The phone buzzed again, insistent.
I sighed and set down the brush. Probably Anna canceling our afternoon coffee. She did that when she was drowning in student essays, which was basically always. Being an English teacher meant perpetual grading hell.
But the screen showed Bianca's name.
My twin. Who I hadn't really talked to in months, not since Father announced her engagement to some Monti heir. Some strategic alliance that had nothing to do with love and everything to do with power and territory and things I'd chosen to stay far away from.
Can you come over? Need to talk. Important.
I stared at the message. Bianca didn't do "need to talk." She did "handle everything herself" and "don't ask for help" and "I'm fine" even when she clearly wasn't.
Everything okay?
Three dots appeared. Disappeared. Appeared again.
Please? Just come. I need my sister.
The words made my chest tight. When was the last time Bianca had needed me? When was the last time she'd even wanted to see me?
We'd been close once. Inseparable, actually. Identical twins who shared everything—clothes, secrets, that weird twintelepathy people always asked about but which actually existed. We'd known what the other was thinking, feeling, wanting.
But that was before. Before Father's world pulled her in one direction and I'd deliberately run in the other way. Before she'd accepted her role in his organization and I'd chosen art school and teaching and a cramped studio apartment that was mine.
Before she'd gotten engaged to a man she'd never mentioned, never introduced me to, never even seemed to know beyond his last name.
Be there in 20.
I looked at my painting. The light would be gone in an hour anyway, and the angle just might be wrong; the magic moment had passed. I could come back to it tomorrow. Start fresh with new eyes.

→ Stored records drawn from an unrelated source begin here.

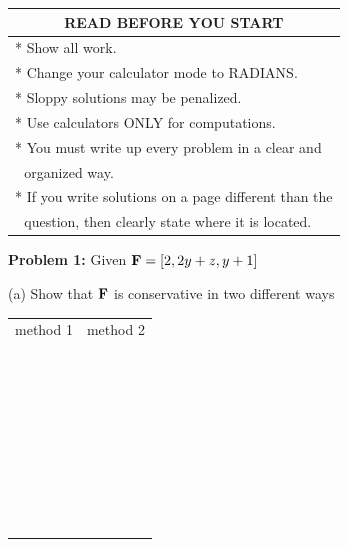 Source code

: \documentclass[12pt]{amsart}
\numberwithin{equation}{section}
\begin{document}
\begin{center}
	\setlength{\extrarowheight}{0.2cm}
	\begin{tabular}{| p{12cm} |}
		\hline
		\multicolumn{1}{|c|}{{\bf READ BEFORE YOU START}} \\
		\hline
		 * Show all work.\\
		 * Change your calculator mode to RADIANS.\\
		 * Sloppy solutions may be penalized.\\
		 * Use calculators ONLY for computations.\\
		 * You must write up every problem in a clear and \\
		 $\,\,$ organized way.\\
		 * If you write solutions on a page different than the \\
		 $\,\,$ question, then clearly state where it is located.\\
		\hline
	\end{tabular}

\end{center}

\vspace{1.0cm}

\thispagestyle{empty}
\newpage
\thispagestyle{empty}

{\bf Problem 1:} Given $\text{\bf F} = [2,2y+z,y+1]$

(a) Show that $\text{\bf F}$ is conservative in two different ways

	\begin{tabular}{p{10cm}|p{10cm}}
		\multicolumn{1}{c|}{method 1}&\multicolumn{1}{c}{method 2}\\
		&\\&\\&\\&\\&\\&\\&\\&\\&\\&\\&\\&\\&\\&\\&\\&\\&\\&\\&\\&\\&\\&\\&\\&\\&\\&\\&\\&\\&\\&\\&\\&\\&\\&\\&\\&\\&\\
	\end{tabular}
\end{document}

Maybe Bianca wanted to talk about the wedding. What were the chances she was having second thoughts about marrying a stranger for Father's benefit? Perhaps she wanted my opinion, wanted someone to tell her she didn't have to do this.
Or maybe—and this was the hope I was afraid to acknowledge—maybe she just missed me. Missed us. Missed being sisters instead of strangers living parallel lives in the same city.

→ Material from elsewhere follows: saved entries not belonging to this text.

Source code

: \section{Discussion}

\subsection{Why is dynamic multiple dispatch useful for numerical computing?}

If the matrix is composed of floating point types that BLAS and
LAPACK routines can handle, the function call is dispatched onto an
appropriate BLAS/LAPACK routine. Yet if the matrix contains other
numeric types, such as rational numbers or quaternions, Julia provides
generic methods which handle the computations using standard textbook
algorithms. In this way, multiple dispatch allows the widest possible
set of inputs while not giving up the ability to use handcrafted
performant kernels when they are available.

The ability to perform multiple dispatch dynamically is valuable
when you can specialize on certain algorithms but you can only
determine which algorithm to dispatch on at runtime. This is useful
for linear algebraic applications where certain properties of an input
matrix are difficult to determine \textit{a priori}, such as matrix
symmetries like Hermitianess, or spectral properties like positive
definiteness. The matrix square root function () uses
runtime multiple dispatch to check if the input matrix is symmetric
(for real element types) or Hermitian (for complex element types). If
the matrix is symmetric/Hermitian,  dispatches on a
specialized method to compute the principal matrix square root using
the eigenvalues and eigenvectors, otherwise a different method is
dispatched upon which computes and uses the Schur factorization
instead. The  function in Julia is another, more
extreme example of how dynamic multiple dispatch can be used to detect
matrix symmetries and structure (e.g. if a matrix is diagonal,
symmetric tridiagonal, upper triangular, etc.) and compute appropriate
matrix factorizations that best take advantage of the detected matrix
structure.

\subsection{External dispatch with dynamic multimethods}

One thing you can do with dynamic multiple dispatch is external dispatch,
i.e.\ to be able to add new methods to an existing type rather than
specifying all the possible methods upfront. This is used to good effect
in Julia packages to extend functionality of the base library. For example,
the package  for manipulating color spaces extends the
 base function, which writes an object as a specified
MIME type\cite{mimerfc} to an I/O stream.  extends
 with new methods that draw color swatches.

I cleaned my brushes quickly, changed out of my paint-stained t-shirt into something presentable. Jeans, a soft sweater Anna had given me for my birthday. Comfortable but not sloppy.
This was just my sister wanting to see me. We’d reconnect, possibly rebuild what we’d lost.
I grabbed my keys and headed out into the April morning, locking my apartment behind me.
The light was beautiful outside—that perfect spring clarity that made the city look almost magical. I'd be back soon. Back to my canvas and my quiet life and my autonomous, uncomplicated existence.
I had no idea I'd never set foot in that apartment again.